Si sa che le donne ogliastrine andavano per i paesi a vendere il proprio pane di ghiande, ch’era acquistato ad un prezzo superiore a quello del pane prodotto con farina di frumento. Ma la ricetta dell’Angius non dice tutto, talchè oggidì ad Urzulei il tentativo di rifare questo pane è fallito perchè lo si impasta assieme all’argilla di bollitura, quindi risulta immangiabile (mia verifica nel 2010).
Il nome di questo pane è arcaico come la sua origine. La base etimologica potrebbe forse essere l’accadico sû(m) (una pietra dura usata per macinare a mano) + pelû ‘essere rosso, divenire rosso’ (di datteri, ghiande e altro); il composto significherebbe ‘rosso macinato’, ma c’è difficoltà a giustificare la transizione fonetica da su- a is- (*sûppelû).
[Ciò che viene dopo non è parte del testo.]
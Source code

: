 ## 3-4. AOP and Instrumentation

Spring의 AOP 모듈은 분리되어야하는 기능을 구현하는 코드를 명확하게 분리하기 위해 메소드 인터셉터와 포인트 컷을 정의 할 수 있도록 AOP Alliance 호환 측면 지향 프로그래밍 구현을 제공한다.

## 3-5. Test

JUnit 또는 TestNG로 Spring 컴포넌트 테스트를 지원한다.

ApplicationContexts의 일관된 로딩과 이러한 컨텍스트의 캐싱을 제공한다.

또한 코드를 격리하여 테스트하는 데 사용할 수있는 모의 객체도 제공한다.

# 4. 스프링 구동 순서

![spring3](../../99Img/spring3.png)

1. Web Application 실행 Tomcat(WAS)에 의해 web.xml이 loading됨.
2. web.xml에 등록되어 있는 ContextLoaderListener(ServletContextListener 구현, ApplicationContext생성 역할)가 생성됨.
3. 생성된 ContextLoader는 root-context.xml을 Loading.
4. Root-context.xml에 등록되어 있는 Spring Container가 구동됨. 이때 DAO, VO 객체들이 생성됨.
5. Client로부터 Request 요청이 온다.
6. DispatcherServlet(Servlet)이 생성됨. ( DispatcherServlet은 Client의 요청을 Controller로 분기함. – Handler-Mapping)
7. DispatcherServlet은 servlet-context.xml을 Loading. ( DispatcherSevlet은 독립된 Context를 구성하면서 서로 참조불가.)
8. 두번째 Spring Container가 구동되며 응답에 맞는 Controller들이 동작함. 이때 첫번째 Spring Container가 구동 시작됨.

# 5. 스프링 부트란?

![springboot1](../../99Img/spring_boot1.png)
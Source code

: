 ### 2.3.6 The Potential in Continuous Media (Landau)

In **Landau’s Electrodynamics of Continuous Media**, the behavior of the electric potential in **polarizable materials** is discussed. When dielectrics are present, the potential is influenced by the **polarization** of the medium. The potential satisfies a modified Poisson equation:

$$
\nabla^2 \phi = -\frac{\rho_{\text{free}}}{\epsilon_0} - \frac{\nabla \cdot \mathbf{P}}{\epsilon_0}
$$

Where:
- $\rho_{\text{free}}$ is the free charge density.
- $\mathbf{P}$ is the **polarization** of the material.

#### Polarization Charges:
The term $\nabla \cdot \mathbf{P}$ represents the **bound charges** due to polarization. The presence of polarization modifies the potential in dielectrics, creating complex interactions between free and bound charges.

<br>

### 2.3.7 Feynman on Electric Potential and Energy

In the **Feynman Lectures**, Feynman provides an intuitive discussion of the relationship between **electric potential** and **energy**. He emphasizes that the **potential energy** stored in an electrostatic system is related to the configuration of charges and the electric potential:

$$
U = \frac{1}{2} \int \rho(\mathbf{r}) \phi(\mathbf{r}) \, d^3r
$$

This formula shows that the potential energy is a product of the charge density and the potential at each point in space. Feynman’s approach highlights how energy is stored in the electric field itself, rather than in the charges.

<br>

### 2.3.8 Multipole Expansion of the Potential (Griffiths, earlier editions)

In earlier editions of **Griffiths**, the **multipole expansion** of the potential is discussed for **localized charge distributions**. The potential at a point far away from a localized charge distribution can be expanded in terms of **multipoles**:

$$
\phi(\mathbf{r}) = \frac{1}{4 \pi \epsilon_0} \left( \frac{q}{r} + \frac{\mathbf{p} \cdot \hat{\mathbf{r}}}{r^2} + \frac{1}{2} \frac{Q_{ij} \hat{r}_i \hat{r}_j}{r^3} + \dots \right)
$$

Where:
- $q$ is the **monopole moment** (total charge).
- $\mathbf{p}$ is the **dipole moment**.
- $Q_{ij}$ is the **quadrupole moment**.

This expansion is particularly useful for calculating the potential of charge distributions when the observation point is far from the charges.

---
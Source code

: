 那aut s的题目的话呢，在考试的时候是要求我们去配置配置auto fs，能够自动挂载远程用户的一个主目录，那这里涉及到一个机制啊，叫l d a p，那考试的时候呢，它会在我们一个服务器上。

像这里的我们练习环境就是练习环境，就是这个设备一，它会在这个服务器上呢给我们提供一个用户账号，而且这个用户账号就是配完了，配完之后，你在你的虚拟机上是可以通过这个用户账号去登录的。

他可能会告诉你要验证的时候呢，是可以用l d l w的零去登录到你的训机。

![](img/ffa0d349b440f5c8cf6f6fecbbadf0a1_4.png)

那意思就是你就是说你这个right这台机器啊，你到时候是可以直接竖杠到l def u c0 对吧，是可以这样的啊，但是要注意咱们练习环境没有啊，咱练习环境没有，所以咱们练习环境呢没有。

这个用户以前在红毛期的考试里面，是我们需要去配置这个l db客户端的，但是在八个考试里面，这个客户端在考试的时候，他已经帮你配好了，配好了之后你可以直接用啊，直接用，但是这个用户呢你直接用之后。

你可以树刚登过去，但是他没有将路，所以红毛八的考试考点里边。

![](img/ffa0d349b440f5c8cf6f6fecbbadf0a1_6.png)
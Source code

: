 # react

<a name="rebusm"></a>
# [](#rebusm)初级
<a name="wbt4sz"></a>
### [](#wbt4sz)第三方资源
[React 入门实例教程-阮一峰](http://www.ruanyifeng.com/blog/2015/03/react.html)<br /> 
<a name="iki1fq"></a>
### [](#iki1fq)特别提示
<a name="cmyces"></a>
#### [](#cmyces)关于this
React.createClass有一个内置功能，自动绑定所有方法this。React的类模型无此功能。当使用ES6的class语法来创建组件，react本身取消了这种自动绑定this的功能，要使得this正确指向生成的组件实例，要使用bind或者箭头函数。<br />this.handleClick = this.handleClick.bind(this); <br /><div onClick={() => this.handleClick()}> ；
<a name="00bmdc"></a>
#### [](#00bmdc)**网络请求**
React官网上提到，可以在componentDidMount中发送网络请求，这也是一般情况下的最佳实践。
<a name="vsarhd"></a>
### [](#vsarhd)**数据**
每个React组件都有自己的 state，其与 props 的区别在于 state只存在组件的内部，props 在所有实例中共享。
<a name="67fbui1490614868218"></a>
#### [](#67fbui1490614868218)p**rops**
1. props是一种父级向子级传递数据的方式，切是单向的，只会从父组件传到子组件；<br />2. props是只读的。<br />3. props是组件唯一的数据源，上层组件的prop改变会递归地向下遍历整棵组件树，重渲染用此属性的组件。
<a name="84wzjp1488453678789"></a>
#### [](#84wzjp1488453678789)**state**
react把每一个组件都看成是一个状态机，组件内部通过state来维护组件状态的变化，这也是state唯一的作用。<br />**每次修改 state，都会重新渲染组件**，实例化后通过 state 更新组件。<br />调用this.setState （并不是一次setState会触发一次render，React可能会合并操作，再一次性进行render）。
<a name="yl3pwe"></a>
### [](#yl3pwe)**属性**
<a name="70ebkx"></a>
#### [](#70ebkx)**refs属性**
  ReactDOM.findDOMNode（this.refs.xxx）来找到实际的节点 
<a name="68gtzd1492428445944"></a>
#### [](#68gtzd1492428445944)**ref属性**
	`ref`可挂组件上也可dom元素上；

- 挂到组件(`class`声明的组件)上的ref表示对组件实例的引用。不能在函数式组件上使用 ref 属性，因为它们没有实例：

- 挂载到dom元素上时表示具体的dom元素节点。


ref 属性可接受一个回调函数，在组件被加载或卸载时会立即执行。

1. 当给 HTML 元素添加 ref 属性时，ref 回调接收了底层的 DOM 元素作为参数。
Una più congrua base etimologica sembra il sumerico iš ‘mountain’ + bil ‘tu burn, roast’: il composto iš-bil > išpéli avrebbe significato, all’origine, ‘tostato montagnino’. Fu un nome di successo, oggi diremmo un nome “commerciale” (chi dice che la tecnica del marketing cominciò 50 anni fa?); indicava un pane confezionato sulle montagne, dove non c’era alcun altro commestibile glucidico, quindi era preziosissimo, specie all’epoca. In tal caso si deve accettare l’idea che in età Paleolitica le ghiande in Sardegna, prima dello sfarinamento, venivano tostate (tipo pea-nuts), poi macinate e impastate. Il prodotto finale, cotto alla brace, era indubbiamente caratteristico (una specie di cioccolata), ed ancor più era valido per lo smercio in pianura, dove nessun altro pane ancora esisteva. Va da sè che la tradizione sia durata sino all’epoca di Vittorio Angius; in pianura tale prodotto continuava ad essere apprezzato per la sua originalità.